Les "compagnies de jeunesse", qui regroupent les jeunes gars, sortis de l'enfance mais non encore mariés, y occupent une place centrale. Elles ont en charge le divertissement au village avec l'organisation du cycle festif calendaire (grands feux d'automne, carnaval, quêtes, béhourdis, mise en place des mais...), mais aussi le maintien des règles du fonctionnement communautaire. C'est cette Jeunesse, qu'on trouve au premier plan de la photographie de Constant Tétin, aux côtés des musiciens et de l'âne. En âge de fumer, de porter le pantalon long, mais pas encore la moustache... Le groupe s'est très vraisemblablement dotée, comme il était de coutume, d'un RoiCapitaine, Mayeur ou Prince, choisissant le plus débrouillard, au verbe facile. C'est peut-être bien celui qui, le regard déluré, a la main posée sur la grosse caisse. "Protecteurs du marché matrimonial", tâche que leur délègue tacitement la communauté villageoise, les jeunes gars sanctionnent ce qui va à l'encontre des règles en vigueur : déséquilibre entre les classes d'âge (soupçon d'intérêt financier), attaques contre l'institution du mariage et l'autorité religieuse (adultère),  remise en cause de la prévalence masculine (épouse autoritaire ou belliqueuse, mari soumis, battu), dangers pour la transmission patrimoniale (remariages de veufs/veuves, naissances illégitime). Ces sociétés souvent héritières des Compagnies Joyeuses et sociétés carnavalesques ont fréquemment les contours des vieilles compagnies de "cornards" et de "cocus", ce qui leur confère une place ambivalente, faite de contrôle (surtout pour les femmes) et de licence. Dans notre région, c'est le cas de sociétés comme celles des Durmenés (Avesnes sur Helpe) ou des Guetifs (Pas en Artois), avec à sa tête un Roi siégeant sur son trône de grès jusqu'au début du XVIIIe siècle, punissait les maris faibles ou cocus.


Source : British Museum


A ces manifestations infamantes, des échappatoires peuvent être trouvées, en payant en particulier des amendes, des vins aux charivariseurs, façon pour le/les "coupables" de reconnaître le bien-fondé des accusations. Cet "impôt" dû à la jeunesse, pratique établie et acceptée, se retrouve dans les mesures de protection des jeunes filles du village comme "réservoir d'épouses". Dans le cas du mariage d'une fille du "pays" avec un jeune d'un autre village, la première étape de la condamnation est la pose de cordes bloquant le cortège accompagnant le futur époux, qui doit s'en acquitter, la seconde, en cas de non soumission, l'organisation d'un charivari. C'est ce qui arrive aux domiciles de deux fiancés en 1936, à Bonnières (62) et Bouquemaison (80), distantes de 8 kms. Malgré leur interdiction, les charivaris, appelés aussi bachinagecornagecasrolage, casserolade, organisés de façon nocturne, pouvaient durer jusqu'à 9 nuits consécutives. Un tintamarre avec "cymbales, coups de marteaux sur des cercles de roues de fourragères, trompes en os ou cornes de vaches, fouets, entonnoirs, bouteilles, battements saccadés de baguettes de coudriers sur une porte de grange décrochée".

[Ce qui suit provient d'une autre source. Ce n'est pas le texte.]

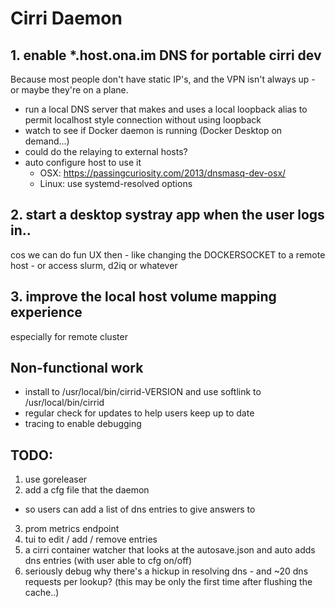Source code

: # Cirri Daemon

## 1. enable *.host.ona.im DNS for portable cirri dev

Because most people don't have static IP's, and the VPN isn't always up - or maybe they're on a plane.

- run a local DNS server that makes and uses a local loopback alias to permit localhost style connection without using loopback
- watch to see if Docker daemon is running (Docker Desktop on demand...)
- could do the relaying to external hosts?
- auto configure host to use it
  - OSX: https://passingcuriosity.com/2013/dnsmasq-dev-osx/
  - Linux: use systemd-resolved options

## 2. start a desktop systray app when the user logs in..

cos we can do fun UX then - like changing the DOCKERSOCKET to a remote host - or access slurm, d2iq or whatever

## 3. improve the local host volume mapping experience

especially for remote cluster

## Non-functional work

- install to /usr/local/bin/cirrid-VERSION and use softlink to /usr/local/bin/cirrid
- regular check for updates to help users keep up to date
- tracing to enable debugging

## TODO:

1. use goreleaser
2. add a cfg file that the daemon
  * so users can add a list of dns entries to give answers to
3. prom metrics endpoint
4. tui to edit / add / remove entries
5. a cirri container watcher that looks at the autosave.json and auto adds dns entries (with user able to cfg on/off) 
6. seriously debug why there's a hickup in resolving dns - and ~20 dns requests per lookup? (this may be only the first time after flushing the cache..)
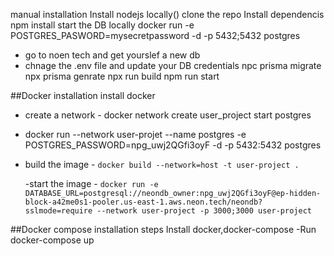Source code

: manual installation
Install nodejs locally()
clone the repo
Install dependencis npm install
start the DB locally
docker run -e POSTGRES_PASWORD=mysecretpassword -d -p 5432;5432 postgres

- go to noen tech and get yourslef a new db
- chnage the .env file and update your DB credentials
  npc prisma migrate
  npx prisma genrate
  npx run build
  npm run start

##Docker installation
install docker

- create a network - docker network create user_project
  start postgres

- docker run --network user-projet --name postgres -e POSTGRES_PASSWORD=npg_uwj2QGfi3oyF -d -p 5432:5432 postgres
- build the image - `docker build --network=host -t user-project .`

  -start the image - `docker run -e DATABASE_URL=postgresql://neondb_owner:npg_uwj2QGfi3oyF@ep-hidden-block-a42me0s1-pooler.us-east-1.aws.neon.tech/neondb?sslmode=require --network user-project -p 3000;3000 user-project`

##Docker compose installation steps
Install docker,docker-compose
-Run docker-compose up
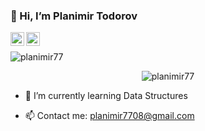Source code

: ### 👋 Hi, I’m Planimir Todorov
<a href="https://www.facebook.com/planimir.todorov.todorov/">
  <img align="left" alt="Simeon's Facebook" width="22px" src="https://raw.githubusercontent.com/peterthehan/peterthehan/master/assets/facebook.svg" />
</a>
<p><a href="https://www.linkedin.com/in/planimr-todorov">
  <img align="left" alt="Simeon's LinkedIn" width="22px" src="https://raw.githubusercontent.com/peterthehan/peterthehan/master/assets/linkedin.svg" />
</a>
</br></p>


<span align="right"> <img src="https://github-readme-stats.vercel.app/api?username=planimir77&show_icons=true&theme=gotham" alt="planimir77" /></span>

<span style="display:block;text-align:center"> <img src="https://github-readme-stats.vercel.app/api/top-langs/?username=planimir77&langs_count=8&title_color=fff&icon_color=79ff97&text_color=9f9f9f&bg_color=151515" alt="planimir77" /></span>

- 🌱 I’m currently learning Data Structures

- 📫 Contact me: planimir7708@gmail.com

<!---
planimir77/planimir77 is a ✨ special ✨ repository because its `README.md` (this file) appears on your GitHub profile.
You can click the Preview link to take a look at your changes.
--->
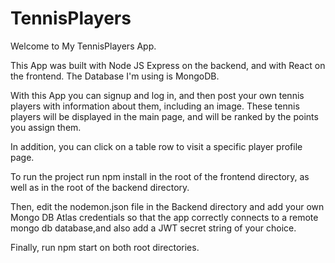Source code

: # TennisPlayers

Welcome to My TennisPlayers App.

This App was built with Node JS Express on the backend, and with React on the frontend. The Database I'm using is MongoDB.

With this App you can signup and log in, and then post your own tennis players with information about them, including an image. 
These tennis players will be displayed in the main page, and will be ranked by the points you assign them.

In addition, you can click on a table row to visit a specific player profile page.

To run the project run npm install in the root of the frontend directory, as well as in the root of the backend directory.

Then, edit the nodemon.json file in the Backend directory and add your own Mongo DB Atlas credentials so that the app correctly connects to a remote mongo db database,and also add a JWT secret string of your choice.

Finally, run npm start on both root directories.

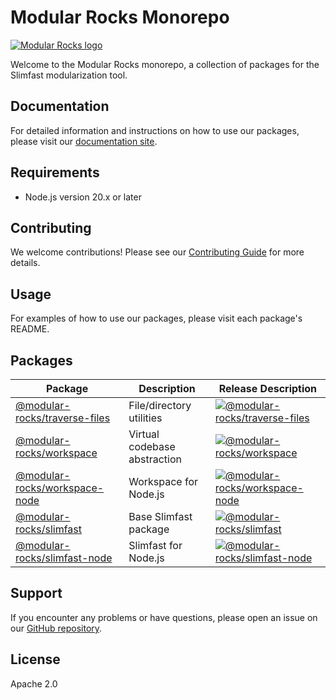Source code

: # Modular Rocks Monorepo

[![Modular Rocks logo](https://www.modular.rocks/modular-rocks-logo.png)](https://www.modular.rocks/)

Welcome to the Modular Rocks monorepo, a collection of packages for the Slimfast modularization tool.

## Documentation

For detailed information and instructions on how to use our packages, please visit our [documentation site](https://www.modular.rocks/docs/intro).

## Requirements

- Node.js version 20.x or later

## Contributing

We welcome contributions! Please see our [Contributing Guide](CONTRIBUTING.md) for more details.

## Usage

For examples of how to use our packages, please visit each package's README.

## Packages

| Package                                                  | Description                  | Release Description                                                                                                                                |
| -------------------------------------------------------- | ---------------------------- | -------------------------------------------------------------------------------------------------------------------------------------------------- |
| [@modular-rocks/traverse-files](packages/traverse-files) | File/directory utilities     | [![@modular-rocks/traverse-files](https://img.shields.io/npm/v/@modular-rocks/traverse-files.svg?label=%20)](packages/traverse-files/CHANGELOG.md) |
| [@modular-rocks/workspace](packages/workspace)           | Virtual codebase abstraction | [![@modular-rocks/workspace](https://img.shields.io/npm/v/@modular-rocks/workspace?label=%20)](packages/workspace/CHANGELOG)                       |
| [@modular-rocks/workspace-node](packages/workspace-node) | Workspace for Node.js        | [![@modular-rocks/workspace-node](https://img.shields.io/npm/v/@modular-rocks/workspace-node?label=%20)](packages/workspace-node/CHANGELOG)        |
| [@modular-rocks/slimfast](packages/slimfast)             | Base Slimfast package        | [![@modular-rocks/slimfast](https://img.shields.io/npm/v/@modular-rocks/slimfast?label=%20)](packages/slimfast/CHANGELOG)                          |
| [@modular-rocks/slimfast-node](packages/slimfast-node)   | Slimfast for Node.js         | [![@modular-rocks/slimfast-node](https://img.shields.io/npm/v/@modular-rocks/slimfast-node?label=%20)](packages/slimfast-node/CHANGELOG)           |

## Support

If you encounter any problems or have questions, please open an issue on our [GitHub repository](https://github.com/modular-rocks/slimfast-turbo/issues).

## License

Apache 2.0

Jules Breton, peintre et poête, évoque sa frayeur provoquée par un charivari durant son enfance à Courrières : "Mémère me rapportait un soir d'une maison assez éloignée où nous nous étions attardés. Les rues étaient noires, les toits se perdaient dans le ciel noir [...] Tout à coup, au détour d'une rue, éclata un tumulte inouï en même temps que j'entendais une foule passer, repasser et tournoyer à mes côtés. Nous étions au milieu du vacarme : grincements de crécelles, claquements de fouets, hurlements de trompes, tonnerre de ferrailles et de casseroles. Glacé de terreur, je me serrai de plus en plus sur Henriette. Je fermais convulsivement les yeux, fronçant les paupières, et pourtant je voyais. Je voyais une légion de diables noirs qui me poursuivaient en brandissant de longues barres de fer rouge et en poussant des ricanements féroces et d'abominables cris. Lorsque nous fûmes rentrés, j'entendis ma nourrice dire : « On corne Zaguée. » (La vie d'un artiste 1890). 

Les derniers charivaris recensés par Célestine Leroy eurent lieu à Magnicourt en Comté et à Nuncq Hautecôte en 1945, sanctionnant les relations de deux jeunes de villages différents.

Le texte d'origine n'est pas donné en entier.